BEGIN Dataset records

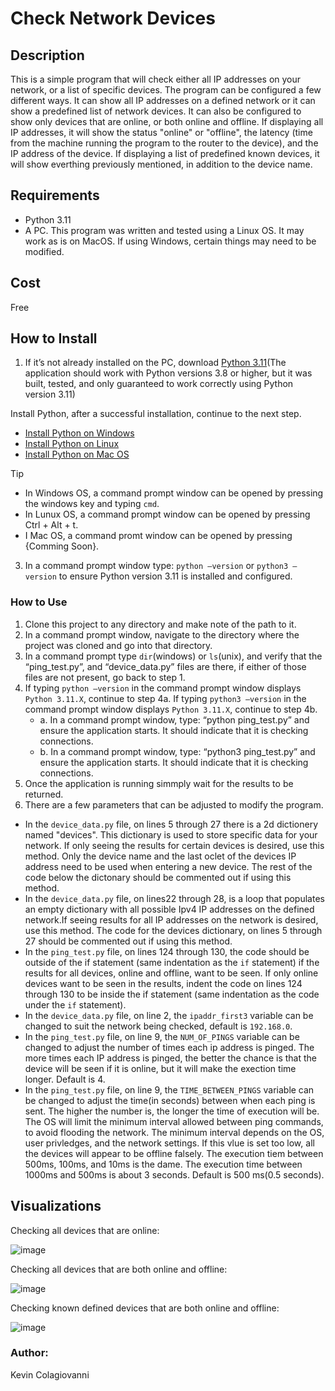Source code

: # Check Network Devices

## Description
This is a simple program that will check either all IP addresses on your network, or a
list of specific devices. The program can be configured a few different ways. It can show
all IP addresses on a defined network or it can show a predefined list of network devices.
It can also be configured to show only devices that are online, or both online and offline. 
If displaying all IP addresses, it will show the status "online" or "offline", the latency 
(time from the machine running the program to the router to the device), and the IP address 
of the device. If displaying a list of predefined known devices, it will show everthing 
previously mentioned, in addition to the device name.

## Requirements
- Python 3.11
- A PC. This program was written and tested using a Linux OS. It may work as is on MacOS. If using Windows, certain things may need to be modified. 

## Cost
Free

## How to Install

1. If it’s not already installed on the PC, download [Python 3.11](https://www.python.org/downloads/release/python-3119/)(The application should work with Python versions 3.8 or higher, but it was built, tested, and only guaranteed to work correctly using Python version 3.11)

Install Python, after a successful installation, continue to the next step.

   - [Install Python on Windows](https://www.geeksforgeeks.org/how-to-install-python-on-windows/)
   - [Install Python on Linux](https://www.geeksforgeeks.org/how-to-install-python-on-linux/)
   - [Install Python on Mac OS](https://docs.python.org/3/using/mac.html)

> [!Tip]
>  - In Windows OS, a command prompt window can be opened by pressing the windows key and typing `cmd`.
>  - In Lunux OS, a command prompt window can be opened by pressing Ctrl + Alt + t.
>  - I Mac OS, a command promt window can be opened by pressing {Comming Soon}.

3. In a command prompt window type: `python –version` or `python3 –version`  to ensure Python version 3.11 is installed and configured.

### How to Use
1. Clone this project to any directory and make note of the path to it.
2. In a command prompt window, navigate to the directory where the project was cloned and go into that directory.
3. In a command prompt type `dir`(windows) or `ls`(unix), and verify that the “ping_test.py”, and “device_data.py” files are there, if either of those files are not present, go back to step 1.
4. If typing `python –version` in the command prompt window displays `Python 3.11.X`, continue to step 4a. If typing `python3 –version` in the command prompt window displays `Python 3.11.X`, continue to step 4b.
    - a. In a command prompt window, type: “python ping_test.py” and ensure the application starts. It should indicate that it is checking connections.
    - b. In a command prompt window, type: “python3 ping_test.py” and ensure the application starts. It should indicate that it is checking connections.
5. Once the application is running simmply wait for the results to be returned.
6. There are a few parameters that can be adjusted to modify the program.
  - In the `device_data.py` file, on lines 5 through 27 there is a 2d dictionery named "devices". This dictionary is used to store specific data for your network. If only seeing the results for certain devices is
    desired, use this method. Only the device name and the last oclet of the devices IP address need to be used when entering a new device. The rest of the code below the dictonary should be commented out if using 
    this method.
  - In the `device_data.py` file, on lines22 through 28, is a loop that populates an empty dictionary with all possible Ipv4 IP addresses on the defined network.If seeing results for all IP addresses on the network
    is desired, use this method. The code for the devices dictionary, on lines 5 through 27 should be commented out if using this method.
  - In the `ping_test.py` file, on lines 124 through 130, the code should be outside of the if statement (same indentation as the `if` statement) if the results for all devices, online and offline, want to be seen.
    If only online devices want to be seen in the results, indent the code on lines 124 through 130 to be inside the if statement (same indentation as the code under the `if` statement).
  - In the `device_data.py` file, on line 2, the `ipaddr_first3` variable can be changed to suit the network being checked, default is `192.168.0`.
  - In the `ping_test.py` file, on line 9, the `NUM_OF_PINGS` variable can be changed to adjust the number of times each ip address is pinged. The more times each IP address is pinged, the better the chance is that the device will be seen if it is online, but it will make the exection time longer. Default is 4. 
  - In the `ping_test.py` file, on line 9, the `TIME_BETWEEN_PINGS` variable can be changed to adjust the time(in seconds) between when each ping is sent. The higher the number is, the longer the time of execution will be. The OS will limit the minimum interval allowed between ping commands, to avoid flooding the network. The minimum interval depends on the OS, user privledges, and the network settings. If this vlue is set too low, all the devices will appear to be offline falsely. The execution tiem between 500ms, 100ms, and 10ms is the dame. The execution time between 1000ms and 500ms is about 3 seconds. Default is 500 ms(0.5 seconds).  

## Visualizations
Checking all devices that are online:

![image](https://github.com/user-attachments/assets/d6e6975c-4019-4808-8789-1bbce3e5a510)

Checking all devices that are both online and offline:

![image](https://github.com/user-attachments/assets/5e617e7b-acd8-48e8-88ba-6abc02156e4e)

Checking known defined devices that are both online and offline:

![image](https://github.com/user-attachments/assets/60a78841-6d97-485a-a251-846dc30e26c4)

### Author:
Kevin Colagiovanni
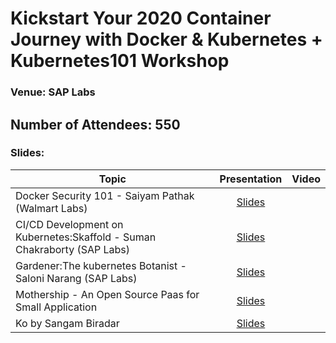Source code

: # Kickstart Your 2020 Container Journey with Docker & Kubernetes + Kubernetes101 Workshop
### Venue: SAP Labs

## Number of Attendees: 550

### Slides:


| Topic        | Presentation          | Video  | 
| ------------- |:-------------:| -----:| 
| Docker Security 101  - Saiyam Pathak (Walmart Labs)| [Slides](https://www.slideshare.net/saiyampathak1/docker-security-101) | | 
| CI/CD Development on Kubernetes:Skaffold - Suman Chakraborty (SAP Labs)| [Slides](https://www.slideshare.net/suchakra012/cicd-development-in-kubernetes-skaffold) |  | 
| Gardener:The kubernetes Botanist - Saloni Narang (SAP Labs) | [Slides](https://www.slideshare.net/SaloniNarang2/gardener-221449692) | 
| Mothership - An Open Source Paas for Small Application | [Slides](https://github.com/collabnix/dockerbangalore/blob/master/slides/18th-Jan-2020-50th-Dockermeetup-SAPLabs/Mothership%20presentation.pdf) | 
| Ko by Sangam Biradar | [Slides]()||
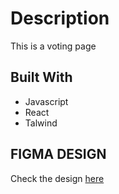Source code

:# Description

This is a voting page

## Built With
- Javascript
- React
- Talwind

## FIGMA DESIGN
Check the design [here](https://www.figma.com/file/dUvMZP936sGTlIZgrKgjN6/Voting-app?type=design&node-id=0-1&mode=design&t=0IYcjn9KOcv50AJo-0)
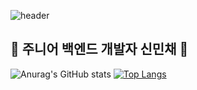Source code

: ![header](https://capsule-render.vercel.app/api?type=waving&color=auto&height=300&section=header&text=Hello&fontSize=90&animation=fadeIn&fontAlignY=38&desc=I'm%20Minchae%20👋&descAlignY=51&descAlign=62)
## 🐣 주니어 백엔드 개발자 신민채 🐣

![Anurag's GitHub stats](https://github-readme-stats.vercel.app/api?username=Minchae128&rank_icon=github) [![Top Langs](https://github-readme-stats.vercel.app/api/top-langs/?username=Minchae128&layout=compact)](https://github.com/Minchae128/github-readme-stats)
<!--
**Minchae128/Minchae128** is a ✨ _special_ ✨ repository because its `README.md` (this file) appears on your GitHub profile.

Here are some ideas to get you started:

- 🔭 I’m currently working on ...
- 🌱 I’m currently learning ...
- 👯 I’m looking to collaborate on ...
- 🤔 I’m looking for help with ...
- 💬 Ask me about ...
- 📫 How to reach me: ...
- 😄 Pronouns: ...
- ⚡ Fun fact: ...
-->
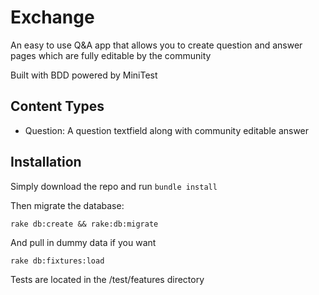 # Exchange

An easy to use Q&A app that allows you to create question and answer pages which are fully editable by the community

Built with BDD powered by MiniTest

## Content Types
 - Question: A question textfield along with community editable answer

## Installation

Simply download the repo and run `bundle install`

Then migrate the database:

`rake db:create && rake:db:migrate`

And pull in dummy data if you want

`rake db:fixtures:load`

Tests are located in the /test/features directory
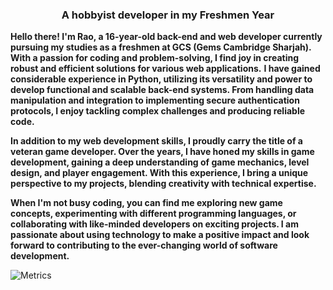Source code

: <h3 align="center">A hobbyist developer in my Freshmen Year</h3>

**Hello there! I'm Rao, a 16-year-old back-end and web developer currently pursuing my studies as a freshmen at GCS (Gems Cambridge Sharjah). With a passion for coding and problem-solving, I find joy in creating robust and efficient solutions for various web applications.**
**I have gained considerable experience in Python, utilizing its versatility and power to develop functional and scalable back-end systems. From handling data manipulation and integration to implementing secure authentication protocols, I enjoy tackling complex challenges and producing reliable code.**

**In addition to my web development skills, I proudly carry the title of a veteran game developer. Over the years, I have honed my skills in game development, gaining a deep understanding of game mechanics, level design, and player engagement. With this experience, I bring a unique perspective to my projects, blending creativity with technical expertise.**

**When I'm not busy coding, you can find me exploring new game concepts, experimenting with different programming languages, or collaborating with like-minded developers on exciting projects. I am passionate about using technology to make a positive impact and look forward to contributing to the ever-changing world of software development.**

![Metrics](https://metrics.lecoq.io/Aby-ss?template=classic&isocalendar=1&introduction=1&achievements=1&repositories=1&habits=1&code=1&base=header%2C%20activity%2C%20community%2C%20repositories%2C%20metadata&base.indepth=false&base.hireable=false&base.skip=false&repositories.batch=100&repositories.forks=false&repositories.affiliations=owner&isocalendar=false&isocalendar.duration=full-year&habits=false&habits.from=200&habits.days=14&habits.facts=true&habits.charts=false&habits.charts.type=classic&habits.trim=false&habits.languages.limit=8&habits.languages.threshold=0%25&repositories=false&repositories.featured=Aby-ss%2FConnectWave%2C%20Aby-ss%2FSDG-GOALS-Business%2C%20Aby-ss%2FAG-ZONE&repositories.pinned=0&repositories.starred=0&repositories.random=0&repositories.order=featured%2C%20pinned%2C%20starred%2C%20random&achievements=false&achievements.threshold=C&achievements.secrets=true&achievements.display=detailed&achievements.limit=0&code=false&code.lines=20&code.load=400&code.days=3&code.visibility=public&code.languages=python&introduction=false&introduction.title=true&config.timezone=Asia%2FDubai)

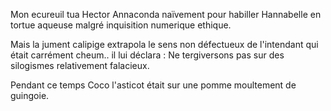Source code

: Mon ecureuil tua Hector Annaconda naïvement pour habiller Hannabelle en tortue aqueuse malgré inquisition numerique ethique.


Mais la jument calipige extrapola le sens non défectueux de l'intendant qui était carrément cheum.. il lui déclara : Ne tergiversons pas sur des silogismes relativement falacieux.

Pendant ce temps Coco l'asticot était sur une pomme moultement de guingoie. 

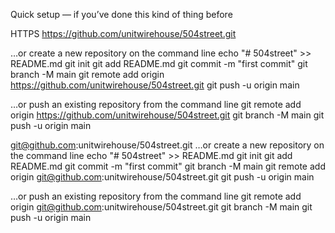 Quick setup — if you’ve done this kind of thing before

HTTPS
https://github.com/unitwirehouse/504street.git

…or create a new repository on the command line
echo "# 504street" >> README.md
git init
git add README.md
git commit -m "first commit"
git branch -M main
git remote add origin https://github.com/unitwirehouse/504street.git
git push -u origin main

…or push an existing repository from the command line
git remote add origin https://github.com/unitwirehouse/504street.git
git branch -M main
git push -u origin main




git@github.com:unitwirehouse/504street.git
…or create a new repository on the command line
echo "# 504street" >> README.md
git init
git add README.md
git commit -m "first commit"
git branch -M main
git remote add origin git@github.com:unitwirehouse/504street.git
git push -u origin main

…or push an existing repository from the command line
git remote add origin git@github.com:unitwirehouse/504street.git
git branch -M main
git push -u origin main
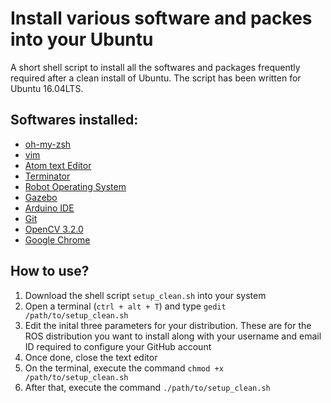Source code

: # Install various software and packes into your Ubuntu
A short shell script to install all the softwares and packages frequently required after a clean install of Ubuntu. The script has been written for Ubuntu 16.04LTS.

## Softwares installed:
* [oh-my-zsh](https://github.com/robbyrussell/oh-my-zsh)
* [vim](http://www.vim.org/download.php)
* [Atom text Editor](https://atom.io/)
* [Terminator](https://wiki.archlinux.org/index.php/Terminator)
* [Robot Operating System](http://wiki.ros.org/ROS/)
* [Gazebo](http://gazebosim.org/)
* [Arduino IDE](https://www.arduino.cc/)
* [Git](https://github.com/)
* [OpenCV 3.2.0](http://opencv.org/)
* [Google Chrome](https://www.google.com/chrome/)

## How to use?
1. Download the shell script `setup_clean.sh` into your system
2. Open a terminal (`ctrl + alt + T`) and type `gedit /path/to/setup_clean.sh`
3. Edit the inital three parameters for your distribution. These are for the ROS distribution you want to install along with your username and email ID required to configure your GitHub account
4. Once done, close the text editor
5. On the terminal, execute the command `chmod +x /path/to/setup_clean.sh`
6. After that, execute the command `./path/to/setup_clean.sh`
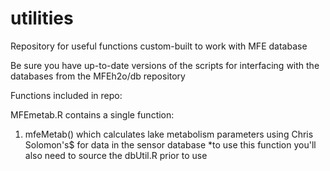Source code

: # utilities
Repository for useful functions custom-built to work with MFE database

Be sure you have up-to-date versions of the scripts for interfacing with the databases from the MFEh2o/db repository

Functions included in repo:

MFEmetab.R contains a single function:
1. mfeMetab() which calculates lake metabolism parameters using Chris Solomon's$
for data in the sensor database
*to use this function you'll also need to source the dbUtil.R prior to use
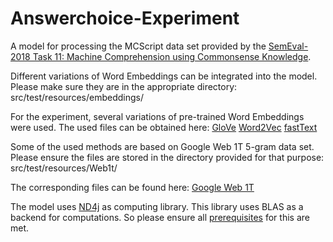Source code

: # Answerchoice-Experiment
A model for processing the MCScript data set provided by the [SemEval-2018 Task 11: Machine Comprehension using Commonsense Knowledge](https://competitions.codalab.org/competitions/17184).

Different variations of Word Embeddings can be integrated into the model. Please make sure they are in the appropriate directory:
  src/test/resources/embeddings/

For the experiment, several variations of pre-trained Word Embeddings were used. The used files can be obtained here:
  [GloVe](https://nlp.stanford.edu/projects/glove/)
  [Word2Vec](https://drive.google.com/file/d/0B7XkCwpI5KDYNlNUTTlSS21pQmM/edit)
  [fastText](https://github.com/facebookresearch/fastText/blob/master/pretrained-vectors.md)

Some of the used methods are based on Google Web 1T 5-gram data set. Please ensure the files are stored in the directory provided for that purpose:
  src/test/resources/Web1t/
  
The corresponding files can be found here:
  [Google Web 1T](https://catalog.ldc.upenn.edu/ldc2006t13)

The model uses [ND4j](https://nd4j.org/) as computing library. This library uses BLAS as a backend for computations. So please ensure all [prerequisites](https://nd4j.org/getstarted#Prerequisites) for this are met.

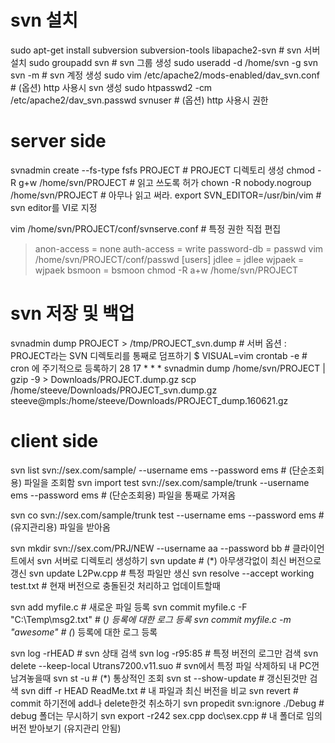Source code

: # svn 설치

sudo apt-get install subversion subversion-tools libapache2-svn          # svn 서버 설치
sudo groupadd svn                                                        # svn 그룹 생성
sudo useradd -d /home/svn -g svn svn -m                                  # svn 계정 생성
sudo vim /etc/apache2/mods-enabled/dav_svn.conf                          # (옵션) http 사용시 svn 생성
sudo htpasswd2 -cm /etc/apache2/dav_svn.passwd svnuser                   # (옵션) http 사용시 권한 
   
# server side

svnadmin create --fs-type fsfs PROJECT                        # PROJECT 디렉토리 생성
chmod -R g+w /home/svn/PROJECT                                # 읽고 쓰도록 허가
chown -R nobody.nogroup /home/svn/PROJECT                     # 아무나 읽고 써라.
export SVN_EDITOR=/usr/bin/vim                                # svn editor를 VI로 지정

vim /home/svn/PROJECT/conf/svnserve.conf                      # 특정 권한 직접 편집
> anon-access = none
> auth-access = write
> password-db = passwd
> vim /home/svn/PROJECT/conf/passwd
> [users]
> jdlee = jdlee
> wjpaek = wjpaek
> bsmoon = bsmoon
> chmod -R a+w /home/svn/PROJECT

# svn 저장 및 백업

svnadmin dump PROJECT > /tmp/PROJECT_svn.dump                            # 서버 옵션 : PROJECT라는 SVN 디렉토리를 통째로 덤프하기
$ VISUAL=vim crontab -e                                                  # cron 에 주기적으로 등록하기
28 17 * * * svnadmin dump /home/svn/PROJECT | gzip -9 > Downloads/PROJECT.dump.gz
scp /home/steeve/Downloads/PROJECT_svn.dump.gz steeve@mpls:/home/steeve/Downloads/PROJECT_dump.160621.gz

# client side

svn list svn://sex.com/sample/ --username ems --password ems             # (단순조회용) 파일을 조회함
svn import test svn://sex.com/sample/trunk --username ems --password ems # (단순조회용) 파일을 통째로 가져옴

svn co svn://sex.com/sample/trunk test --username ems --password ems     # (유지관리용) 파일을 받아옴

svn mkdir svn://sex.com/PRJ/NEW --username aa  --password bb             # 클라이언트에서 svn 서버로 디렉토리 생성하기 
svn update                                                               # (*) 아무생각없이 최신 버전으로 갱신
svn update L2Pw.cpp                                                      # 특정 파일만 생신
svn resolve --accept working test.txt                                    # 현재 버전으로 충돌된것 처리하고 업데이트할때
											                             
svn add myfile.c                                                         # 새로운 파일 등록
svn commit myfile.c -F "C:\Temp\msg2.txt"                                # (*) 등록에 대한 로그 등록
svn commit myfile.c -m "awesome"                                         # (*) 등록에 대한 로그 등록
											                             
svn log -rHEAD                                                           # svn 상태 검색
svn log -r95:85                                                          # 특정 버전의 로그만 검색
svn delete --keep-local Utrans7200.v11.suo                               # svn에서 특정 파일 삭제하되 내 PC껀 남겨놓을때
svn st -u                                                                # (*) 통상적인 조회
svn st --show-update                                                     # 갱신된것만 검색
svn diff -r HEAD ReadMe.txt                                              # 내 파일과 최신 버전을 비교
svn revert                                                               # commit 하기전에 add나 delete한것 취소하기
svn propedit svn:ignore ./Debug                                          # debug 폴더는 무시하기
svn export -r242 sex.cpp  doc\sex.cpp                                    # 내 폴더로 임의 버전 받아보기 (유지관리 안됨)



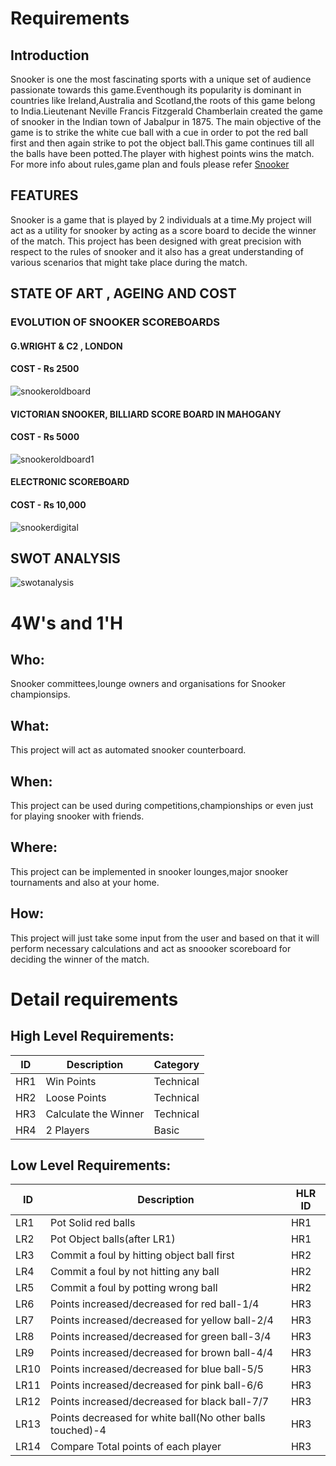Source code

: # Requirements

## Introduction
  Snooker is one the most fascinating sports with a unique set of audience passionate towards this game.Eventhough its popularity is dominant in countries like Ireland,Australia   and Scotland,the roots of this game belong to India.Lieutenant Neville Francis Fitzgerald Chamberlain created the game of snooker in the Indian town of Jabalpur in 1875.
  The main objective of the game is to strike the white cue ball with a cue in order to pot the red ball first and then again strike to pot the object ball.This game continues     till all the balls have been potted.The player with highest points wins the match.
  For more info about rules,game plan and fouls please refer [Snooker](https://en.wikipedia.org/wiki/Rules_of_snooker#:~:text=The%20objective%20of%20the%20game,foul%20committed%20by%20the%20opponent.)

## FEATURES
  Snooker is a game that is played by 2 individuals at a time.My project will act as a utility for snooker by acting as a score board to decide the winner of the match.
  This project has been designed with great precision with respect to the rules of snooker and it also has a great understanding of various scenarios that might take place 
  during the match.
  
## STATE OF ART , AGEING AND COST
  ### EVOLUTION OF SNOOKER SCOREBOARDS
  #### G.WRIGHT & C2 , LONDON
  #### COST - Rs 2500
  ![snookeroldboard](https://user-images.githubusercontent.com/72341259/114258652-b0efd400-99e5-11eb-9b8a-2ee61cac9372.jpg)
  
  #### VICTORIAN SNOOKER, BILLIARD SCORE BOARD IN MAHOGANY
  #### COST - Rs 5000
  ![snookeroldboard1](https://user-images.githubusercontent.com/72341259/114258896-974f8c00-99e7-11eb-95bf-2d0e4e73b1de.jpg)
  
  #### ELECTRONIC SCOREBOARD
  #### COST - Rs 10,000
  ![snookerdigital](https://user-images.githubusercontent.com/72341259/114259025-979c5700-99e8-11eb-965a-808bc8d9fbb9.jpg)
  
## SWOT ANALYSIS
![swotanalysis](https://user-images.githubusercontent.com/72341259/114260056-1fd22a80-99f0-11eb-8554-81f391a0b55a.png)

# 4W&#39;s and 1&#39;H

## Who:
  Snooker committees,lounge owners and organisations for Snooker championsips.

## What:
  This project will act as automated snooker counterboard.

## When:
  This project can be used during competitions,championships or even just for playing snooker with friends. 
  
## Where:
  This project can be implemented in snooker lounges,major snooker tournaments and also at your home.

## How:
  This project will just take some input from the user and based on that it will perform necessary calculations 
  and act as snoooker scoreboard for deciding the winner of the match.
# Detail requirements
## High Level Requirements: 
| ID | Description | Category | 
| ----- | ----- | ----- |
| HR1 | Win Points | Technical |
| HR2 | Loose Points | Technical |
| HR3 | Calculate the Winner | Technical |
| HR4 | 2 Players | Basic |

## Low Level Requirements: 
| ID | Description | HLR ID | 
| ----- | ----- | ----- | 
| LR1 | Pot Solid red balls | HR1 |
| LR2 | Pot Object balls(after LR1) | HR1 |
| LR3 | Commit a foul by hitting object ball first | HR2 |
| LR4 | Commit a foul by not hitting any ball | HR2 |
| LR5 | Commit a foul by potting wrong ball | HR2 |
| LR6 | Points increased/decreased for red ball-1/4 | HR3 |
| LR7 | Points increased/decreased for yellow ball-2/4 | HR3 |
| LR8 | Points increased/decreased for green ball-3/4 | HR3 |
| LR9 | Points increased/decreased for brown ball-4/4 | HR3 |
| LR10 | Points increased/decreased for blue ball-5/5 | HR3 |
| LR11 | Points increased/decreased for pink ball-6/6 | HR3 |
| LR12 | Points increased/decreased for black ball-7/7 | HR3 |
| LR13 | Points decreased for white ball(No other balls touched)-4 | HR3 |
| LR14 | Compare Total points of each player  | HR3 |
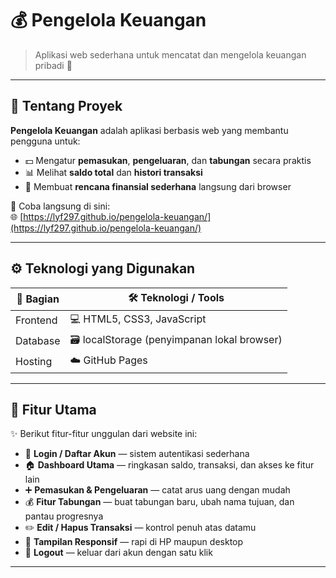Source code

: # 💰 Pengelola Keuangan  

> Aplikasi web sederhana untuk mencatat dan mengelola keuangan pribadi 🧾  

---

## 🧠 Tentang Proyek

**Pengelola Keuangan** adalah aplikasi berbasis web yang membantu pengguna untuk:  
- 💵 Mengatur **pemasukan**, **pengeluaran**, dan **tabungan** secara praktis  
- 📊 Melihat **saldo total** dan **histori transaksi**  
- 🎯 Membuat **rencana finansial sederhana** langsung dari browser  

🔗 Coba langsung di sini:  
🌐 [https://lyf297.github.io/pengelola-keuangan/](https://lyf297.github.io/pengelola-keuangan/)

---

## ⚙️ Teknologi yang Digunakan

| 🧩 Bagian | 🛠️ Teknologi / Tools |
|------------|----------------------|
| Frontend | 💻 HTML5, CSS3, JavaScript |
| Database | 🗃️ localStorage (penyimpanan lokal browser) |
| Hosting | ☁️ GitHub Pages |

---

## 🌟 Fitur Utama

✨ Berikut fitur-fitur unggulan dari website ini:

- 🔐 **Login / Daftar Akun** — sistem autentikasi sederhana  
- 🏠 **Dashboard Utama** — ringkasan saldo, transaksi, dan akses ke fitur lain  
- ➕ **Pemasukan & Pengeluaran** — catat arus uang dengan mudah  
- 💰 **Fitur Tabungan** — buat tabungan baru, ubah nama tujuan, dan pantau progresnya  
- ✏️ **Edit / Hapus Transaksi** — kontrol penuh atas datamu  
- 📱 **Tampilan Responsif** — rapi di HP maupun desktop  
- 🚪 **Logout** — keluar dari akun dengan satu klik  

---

END Dataset records

§ What to work on: Please state how many lines of the data hold the string "which", with nothing else in your reply.

§ Response below: 2